● WHAT TO WORK ON
The records below must be returned exactly, with every picture left out.
------------------------------------------------
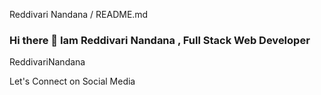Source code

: Reddivari Nandana / README.md
### Hi there 👋 Iam Reddivari Nandana , Full Stack Web Developer
ReddivariNandana

Let's Connect on Social Media


<!--
**reddivarinandana/ReddivariNandana** is a ✨ _special_ ✨ repository because its `README.md` (this file) appears on your GitHub profile.

Here are some ideas to get you started:

- 🔭 I’m currently working on ...
- 🌱 I’m currently learning ...
- 👯 I’m looking to collaborate on ...
- 🤔 I’m looking for help with ...
- 💬 Ask me about ...
- 📫 How to reach me: ...
- 😄 Pronouns: ...
- ⚡ Fun fact: ...
-->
------------------------------------------------
● YOUR RESPONSE
Source code

: Reddivari Nandana / README.md
### Hi there 👋 Iam Reddivari Nandana , Full Stack Web Developer
ReddivariNandana

Let's Connect on Social Media


<!--
**reddivarinandana/ReddivariNandana** is a ✨ _special_ ✨ repository because its `README.md` (this file) appears on your GitHub profile.

Here are some ideas to get you started:

- 🔭 I’m currently working on ...
- 🌱 I’m currently learning ...
- 👯 I’m looking to collaborate on ...
- 🤔 I’m looking for help with ...
- 💬 Ask me about ...
- 📫 How to reach me: ...
- 😄 Pronouns: ...
- ⚡ Fun fact: ...
-->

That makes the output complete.